- MATERIAL PROVIDED
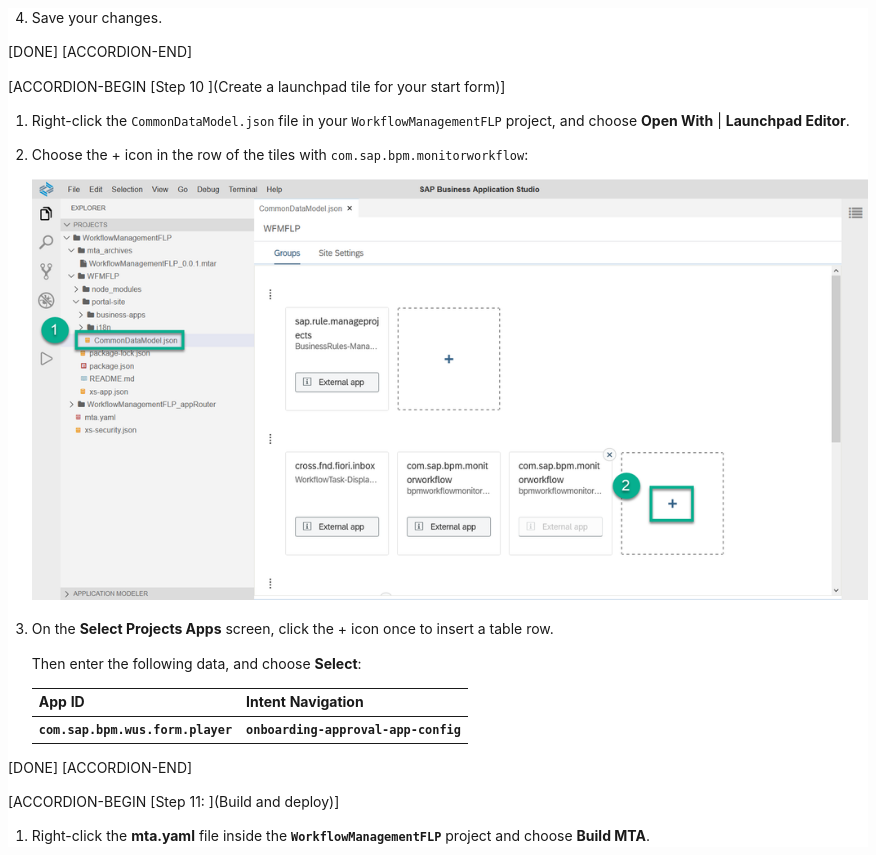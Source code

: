 4. Save your changes.

[DONE]
[ACCORDION-END]


[ACCORDION-BEGIN [Step 10 ](Create a launchpad tile for your start form)]
1. Right-click the `CommonDataModel.json` file in your `WorkflowManagementFLP` project, and choose **Open With** | **Launchpad Editor**.

2. Choose the + icon in the row of the tiles with `com.sap.bpm.monitorworkflow`:

    ![Create Custom Tile](create-custom-tile.png)

3. On the **Select Projects Apps** screen, click the + icon once to insert a table row.

    Then enter the following data, and choose **Select**:

    | App ID                            | Intent Navigation                      |
    | :---------------------------------| :--------------------------------------|
    | **`com.sap.bpm.wus.form.player`** | **`onboarding-approval-app-config`**   |

[DONE]
[ACCORDION-END]


[ACCORDION-BEGIN [Step 11: ](Build and deploy)]
1. Right-click the **mta.yaml** file inside the **`WorkflowManagementFLP`** project and choose **Build MTA**.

- WHAT YOU ARE ASKED TO DO
Search the listing for the word "file". Copy every line in which it occurs.

- TASK RESPONSE
1. Right-click the `CommonDataModel.json` file in your `WorkflowManagementFLP` project, and choose **Open With** | **Launchpad Editor**.
1. Right-click the **mta.yaml** file inside the **`WorkflowManagementFLP`** project and choose **Build MTA**.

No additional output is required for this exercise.